What is required => Copy exactly. Begin with the line that contains "### Running Tests" and stop after the last line of the records.

Stored data
--------------------------------------------------

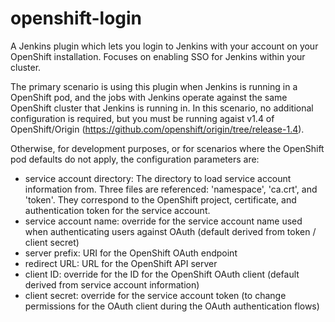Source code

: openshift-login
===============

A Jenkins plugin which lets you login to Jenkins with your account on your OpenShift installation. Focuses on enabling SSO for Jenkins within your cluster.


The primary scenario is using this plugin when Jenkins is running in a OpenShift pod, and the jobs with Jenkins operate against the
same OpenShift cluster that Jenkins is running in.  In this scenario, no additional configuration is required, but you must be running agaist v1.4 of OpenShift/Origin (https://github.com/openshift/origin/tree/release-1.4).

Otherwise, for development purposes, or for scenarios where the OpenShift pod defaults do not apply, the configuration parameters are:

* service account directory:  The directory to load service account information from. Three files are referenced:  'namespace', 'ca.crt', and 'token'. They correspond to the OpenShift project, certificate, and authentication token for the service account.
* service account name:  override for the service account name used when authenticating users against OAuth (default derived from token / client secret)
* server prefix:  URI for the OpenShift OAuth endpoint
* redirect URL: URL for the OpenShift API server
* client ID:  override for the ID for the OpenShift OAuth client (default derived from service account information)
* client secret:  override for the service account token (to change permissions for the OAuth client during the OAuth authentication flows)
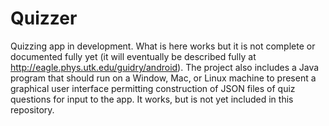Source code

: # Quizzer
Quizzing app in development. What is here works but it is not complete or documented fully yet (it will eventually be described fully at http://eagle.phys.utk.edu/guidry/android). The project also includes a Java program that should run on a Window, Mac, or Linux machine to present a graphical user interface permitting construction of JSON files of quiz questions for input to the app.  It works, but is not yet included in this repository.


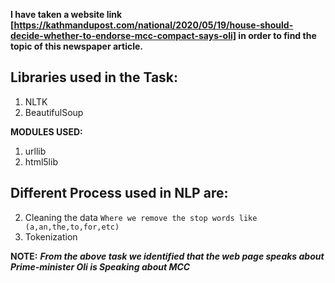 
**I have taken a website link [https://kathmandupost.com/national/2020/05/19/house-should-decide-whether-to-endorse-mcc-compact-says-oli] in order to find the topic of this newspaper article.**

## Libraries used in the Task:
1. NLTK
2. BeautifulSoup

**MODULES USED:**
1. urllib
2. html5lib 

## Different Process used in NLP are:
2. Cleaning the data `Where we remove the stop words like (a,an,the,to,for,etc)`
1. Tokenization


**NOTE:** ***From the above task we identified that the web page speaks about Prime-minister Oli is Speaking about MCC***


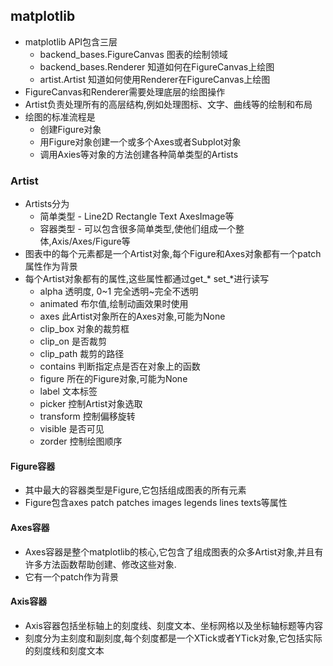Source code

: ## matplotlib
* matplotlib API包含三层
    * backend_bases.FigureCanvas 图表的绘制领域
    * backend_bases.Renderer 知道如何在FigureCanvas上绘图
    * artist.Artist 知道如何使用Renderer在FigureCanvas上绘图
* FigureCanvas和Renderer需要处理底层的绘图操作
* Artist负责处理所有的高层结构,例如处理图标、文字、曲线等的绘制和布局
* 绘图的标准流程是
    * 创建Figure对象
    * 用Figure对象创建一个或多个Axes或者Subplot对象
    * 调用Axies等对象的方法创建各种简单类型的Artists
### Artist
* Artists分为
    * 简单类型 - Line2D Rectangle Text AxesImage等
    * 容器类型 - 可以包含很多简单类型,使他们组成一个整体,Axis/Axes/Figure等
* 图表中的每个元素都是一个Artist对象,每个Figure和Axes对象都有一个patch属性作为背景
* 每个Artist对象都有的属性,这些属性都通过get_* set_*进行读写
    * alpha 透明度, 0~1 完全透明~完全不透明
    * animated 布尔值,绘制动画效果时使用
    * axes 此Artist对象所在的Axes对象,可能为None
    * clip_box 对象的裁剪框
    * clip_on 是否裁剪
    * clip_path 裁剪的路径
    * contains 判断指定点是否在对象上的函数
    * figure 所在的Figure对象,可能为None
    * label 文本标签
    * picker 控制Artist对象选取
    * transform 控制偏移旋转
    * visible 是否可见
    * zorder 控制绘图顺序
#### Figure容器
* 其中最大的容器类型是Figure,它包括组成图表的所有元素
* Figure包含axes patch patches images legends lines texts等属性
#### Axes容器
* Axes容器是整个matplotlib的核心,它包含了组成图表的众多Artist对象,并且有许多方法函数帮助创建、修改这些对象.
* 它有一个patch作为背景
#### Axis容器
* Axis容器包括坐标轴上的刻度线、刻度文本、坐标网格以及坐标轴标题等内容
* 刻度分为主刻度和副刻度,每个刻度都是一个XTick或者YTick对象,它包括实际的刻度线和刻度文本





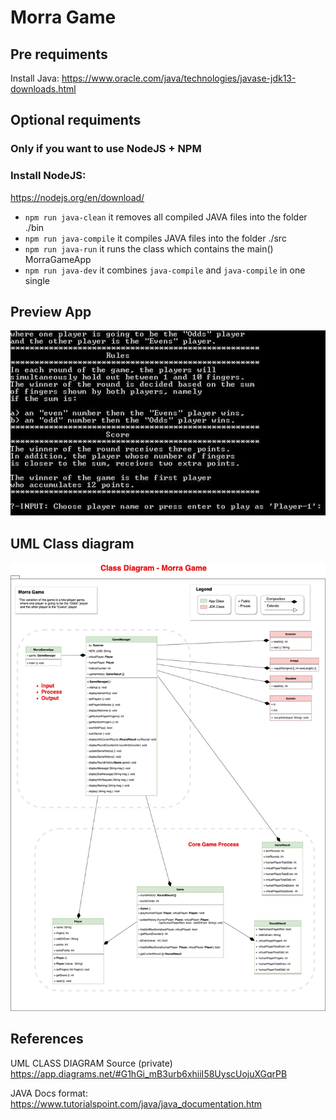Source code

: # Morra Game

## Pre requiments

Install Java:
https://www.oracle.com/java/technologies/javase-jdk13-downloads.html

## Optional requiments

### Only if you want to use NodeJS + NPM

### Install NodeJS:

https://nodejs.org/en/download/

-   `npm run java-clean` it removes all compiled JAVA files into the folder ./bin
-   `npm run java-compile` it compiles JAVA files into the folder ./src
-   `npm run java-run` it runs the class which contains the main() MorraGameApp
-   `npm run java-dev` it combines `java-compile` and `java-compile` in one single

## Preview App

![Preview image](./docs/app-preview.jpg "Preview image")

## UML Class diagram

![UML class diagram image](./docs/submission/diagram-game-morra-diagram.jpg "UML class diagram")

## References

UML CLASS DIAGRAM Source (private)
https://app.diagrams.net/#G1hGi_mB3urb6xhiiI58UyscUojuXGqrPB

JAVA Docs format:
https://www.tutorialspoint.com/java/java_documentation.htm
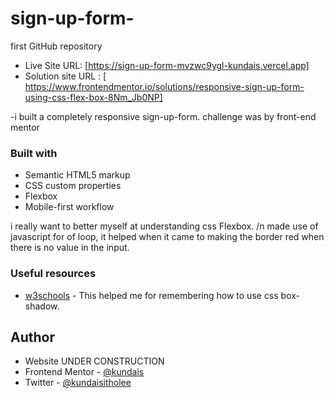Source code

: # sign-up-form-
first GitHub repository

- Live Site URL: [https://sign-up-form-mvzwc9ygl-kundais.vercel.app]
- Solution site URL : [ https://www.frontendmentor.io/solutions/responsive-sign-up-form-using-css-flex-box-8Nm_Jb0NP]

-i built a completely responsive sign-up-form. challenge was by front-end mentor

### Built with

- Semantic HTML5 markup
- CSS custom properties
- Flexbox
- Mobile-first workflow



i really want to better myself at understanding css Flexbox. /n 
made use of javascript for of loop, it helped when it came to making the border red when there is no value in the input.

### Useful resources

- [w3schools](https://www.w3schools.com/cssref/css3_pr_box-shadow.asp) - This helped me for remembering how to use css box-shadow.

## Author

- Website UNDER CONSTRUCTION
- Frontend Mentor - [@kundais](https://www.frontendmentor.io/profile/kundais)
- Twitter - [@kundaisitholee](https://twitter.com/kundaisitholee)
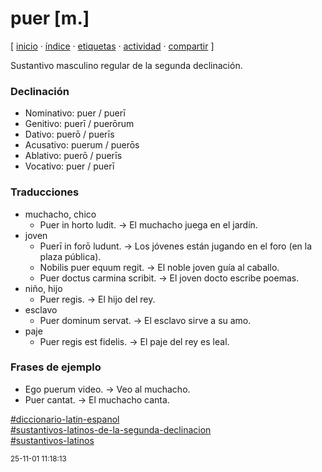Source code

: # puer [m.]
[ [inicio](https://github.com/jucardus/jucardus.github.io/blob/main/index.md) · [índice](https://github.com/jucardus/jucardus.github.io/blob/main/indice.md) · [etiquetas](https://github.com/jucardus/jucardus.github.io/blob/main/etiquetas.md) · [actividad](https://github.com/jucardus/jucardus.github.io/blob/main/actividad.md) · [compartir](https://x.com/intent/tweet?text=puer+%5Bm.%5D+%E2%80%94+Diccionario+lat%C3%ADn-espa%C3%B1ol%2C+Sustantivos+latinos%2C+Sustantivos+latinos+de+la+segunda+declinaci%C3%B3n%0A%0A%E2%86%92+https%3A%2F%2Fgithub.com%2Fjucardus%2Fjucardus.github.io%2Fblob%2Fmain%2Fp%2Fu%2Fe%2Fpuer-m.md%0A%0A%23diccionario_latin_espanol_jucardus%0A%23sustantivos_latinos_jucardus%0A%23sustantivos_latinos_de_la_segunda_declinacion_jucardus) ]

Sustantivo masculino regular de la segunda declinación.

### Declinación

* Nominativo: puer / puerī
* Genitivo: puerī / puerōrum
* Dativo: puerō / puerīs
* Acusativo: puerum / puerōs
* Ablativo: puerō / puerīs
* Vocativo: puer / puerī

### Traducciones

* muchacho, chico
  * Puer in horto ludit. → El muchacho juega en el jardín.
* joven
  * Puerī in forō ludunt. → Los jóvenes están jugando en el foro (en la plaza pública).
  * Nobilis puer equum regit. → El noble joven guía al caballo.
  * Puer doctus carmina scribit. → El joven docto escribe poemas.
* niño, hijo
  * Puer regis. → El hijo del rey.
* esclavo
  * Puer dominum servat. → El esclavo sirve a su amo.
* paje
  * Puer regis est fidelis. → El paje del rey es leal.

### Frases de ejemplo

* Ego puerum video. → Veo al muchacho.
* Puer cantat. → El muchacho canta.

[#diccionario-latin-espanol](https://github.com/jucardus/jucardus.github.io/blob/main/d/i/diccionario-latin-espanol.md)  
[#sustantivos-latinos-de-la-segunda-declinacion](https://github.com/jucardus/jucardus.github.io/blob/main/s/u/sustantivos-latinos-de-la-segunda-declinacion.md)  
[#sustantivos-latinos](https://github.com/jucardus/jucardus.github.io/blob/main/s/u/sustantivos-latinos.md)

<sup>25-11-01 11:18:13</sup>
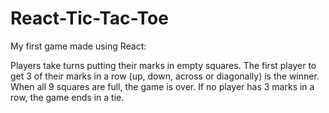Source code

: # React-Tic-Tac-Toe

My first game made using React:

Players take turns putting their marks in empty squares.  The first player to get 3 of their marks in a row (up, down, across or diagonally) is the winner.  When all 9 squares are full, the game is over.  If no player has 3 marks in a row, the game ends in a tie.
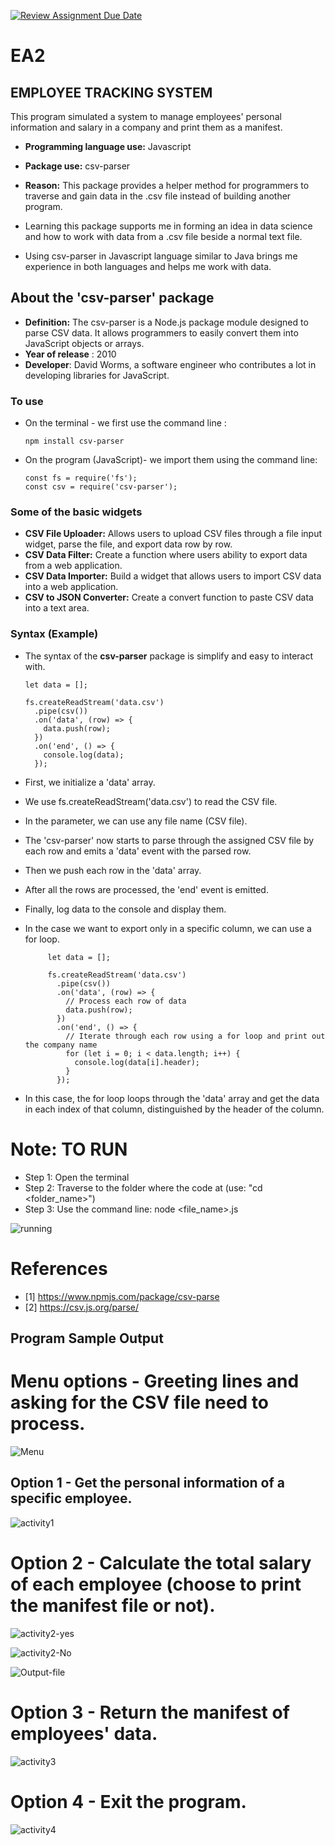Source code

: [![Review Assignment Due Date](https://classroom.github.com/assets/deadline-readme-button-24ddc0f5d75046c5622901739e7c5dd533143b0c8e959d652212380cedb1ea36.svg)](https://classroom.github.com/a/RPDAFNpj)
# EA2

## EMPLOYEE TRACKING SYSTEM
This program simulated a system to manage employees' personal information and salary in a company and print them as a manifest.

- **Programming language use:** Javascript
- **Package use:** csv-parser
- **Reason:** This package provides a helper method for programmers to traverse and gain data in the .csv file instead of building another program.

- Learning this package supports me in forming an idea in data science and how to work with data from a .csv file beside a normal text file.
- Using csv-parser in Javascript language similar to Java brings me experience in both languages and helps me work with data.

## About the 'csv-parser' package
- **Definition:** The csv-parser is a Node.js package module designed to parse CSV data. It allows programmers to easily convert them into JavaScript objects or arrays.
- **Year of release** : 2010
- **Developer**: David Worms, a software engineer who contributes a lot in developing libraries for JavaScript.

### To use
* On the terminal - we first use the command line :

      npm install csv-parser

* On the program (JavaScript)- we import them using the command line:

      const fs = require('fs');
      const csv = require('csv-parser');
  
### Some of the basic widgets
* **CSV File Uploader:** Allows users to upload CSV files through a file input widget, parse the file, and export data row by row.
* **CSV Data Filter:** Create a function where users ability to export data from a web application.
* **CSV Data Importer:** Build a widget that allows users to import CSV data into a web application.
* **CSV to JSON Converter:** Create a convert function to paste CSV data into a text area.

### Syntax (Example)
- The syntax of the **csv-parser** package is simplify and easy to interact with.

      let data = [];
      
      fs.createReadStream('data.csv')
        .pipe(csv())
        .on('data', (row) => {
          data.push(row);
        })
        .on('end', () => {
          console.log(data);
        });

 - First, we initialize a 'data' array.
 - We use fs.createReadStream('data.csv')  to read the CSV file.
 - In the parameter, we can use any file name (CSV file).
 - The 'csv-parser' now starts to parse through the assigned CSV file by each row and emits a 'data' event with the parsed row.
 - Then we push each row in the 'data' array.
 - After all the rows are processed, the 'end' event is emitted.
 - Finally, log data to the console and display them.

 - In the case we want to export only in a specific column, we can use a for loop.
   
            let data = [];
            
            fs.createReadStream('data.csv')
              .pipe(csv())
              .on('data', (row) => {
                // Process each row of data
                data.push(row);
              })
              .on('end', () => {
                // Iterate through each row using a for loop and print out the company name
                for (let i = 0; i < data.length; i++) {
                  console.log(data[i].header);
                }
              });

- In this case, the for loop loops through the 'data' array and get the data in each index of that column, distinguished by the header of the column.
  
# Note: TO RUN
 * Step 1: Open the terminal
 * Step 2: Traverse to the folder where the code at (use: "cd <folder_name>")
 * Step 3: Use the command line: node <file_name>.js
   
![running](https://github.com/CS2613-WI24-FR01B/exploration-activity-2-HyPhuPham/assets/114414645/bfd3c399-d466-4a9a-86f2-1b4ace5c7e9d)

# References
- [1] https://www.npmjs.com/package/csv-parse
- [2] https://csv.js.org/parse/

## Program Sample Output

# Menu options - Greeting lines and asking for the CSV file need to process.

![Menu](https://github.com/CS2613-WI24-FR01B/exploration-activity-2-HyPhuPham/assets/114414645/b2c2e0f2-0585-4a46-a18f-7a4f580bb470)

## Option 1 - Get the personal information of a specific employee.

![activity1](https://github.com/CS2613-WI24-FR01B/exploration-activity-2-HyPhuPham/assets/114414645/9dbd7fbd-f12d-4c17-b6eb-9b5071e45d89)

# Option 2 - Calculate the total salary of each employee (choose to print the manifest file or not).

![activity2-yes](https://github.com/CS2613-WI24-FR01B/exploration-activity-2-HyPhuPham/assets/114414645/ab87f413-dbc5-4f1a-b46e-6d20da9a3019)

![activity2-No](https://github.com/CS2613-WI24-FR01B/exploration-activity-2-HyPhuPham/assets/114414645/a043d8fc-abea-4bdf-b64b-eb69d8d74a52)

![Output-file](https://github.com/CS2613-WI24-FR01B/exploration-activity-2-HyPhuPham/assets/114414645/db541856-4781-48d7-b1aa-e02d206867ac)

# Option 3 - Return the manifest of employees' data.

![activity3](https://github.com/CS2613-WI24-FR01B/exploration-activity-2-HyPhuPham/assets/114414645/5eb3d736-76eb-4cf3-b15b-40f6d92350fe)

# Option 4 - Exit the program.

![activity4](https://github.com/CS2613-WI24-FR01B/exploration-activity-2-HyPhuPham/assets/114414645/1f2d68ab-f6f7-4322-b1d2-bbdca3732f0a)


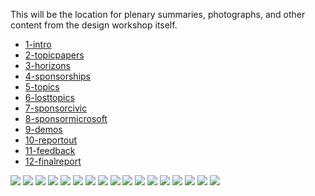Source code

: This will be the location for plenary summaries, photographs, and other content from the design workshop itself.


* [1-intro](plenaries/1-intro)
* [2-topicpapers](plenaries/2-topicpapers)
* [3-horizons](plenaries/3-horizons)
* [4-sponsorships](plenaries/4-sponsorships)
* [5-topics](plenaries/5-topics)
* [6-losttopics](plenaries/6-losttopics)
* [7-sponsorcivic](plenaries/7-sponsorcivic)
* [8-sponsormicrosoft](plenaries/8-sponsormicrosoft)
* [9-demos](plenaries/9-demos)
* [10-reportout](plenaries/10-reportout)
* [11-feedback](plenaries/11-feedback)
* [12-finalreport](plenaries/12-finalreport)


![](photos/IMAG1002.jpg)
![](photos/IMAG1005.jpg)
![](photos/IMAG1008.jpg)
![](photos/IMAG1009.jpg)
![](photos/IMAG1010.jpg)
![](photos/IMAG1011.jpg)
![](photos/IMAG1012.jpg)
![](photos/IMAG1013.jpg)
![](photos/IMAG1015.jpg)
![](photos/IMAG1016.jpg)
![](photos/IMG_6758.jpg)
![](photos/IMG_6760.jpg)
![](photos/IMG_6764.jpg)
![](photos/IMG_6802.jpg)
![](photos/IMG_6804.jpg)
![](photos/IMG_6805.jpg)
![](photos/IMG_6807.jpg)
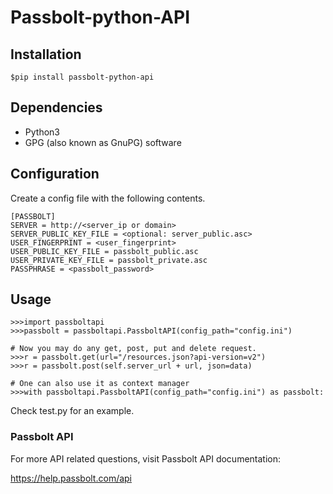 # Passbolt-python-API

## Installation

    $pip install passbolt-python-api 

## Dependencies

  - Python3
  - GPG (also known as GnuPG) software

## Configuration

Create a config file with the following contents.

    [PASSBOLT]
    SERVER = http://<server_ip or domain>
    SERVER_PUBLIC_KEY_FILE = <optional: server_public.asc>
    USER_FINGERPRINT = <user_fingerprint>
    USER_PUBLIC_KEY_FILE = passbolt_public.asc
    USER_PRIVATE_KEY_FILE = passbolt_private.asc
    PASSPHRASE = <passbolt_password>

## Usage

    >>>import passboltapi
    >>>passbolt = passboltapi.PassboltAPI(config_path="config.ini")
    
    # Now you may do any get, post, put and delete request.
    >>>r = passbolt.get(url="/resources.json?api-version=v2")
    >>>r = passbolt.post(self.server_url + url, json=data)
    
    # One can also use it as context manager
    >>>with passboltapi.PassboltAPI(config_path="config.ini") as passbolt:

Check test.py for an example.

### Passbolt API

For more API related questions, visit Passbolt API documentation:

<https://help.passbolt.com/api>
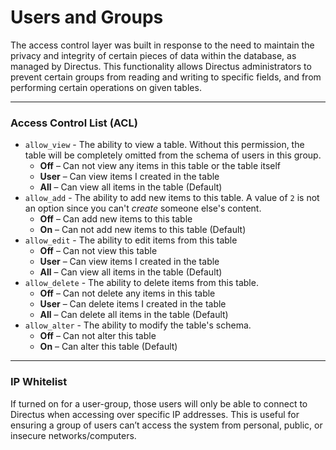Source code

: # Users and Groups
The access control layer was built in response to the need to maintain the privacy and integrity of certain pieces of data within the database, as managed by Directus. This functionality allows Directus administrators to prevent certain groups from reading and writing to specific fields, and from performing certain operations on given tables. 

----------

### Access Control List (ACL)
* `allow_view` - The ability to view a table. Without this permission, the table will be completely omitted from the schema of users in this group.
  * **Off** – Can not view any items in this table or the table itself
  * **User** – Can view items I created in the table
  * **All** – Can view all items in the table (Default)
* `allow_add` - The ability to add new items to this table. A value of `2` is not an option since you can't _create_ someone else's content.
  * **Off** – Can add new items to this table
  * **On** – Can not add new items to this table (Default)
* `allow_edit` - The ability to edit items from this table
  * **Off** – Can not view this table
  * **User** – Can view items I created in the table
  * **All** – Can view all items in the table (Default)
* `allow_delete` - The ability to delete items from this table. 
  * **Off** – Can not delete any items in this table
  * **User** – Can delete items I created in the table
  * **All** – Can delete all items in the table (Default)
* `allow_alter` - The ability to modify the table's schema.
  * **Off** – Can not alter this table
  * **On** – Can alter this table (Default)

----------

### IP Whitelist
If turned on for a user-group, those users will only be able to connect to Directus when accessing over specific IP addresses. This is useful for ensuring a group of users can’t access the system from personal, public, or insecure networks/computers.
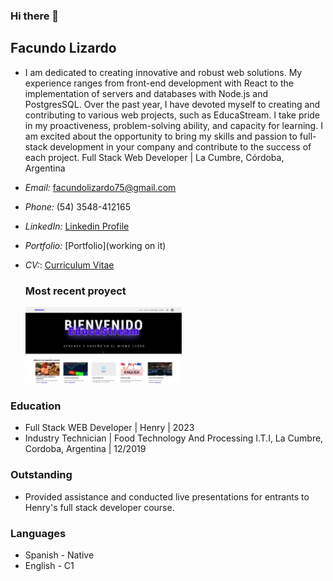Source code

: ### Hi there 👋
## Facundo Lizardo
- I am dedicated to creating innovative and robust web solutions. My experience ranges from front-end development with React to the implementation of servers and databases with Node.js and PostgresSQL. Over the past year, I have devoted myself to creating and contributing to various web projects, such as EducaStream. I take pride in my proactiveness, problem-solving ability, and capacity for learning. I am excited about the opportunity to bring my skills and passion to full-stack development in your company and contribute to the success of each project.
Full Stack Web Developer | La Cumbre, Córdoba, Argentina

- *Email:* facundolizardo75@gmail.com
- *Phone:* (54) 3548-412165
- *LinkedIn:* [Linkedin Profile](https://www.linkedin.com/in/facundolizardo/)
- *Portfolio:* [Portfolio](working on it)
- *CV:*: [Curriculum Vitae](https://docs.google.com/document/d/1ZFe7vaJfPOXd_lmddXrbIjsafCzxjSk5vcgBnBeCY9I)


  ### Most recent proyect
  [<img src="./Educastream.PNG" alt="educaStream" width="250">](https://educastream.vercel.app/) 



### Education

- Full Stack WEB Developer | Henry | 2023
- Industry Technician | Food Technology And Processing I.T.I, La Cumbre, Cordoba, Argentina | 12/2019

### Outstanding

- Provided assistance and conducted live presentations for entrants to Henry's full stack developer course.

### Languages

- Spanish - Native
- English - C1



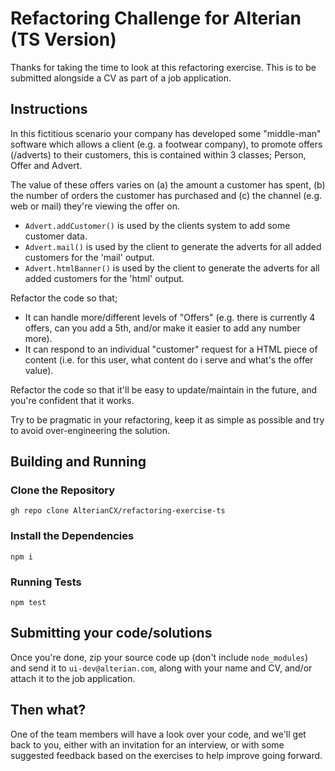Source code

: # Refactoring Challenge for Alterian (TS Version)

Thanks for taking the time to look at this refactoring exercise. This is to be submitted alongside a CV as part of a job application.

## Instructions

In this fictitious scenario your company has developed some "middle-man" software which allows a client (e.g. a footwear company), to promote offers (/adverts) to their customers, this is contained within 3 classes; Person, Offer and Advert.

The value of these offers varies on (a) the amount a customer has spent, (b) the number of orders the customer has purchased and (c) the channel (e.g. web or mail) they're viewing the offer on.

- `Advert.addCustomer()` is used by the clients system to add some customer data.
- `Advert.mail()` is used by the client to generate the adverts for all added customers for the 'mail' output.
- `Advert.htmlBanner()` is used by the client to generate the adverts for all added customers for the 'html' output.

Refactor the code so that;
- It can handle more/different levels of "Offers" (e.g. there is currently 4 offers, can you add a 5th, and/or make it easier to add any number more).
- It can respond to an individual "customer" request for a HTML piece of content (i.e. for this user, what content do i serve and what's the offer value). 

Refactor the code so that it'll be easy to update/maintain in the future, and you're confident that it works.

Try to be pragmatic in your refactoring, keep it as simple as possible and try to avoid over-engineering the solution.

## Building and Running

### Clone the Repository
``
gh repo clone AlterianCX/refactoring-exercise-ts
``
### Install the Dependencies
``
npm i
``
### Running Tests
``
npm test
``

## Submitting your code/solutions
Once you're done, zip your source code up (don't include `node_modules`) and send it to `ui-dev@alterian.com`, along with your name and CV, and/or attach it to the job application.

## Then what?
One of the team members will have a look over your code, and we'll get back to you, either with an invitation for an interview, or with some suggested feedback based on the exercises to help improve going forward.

--------------------------------------------------

Result of the task =>
### Running Tests
``
npm test
``

## Submitting your code/solutions
Once you're done, zip your source code up (don't include `node_modules`) and send it to `ui-dev@alterian.com`, along with your name and CV, and/or attach it to the job application.

## Then what?
One of the team members will have a look over your code, and we'll get back to you, either with an invitation for an interview, or with some suggested feedback based on the exercises to help improve going forward.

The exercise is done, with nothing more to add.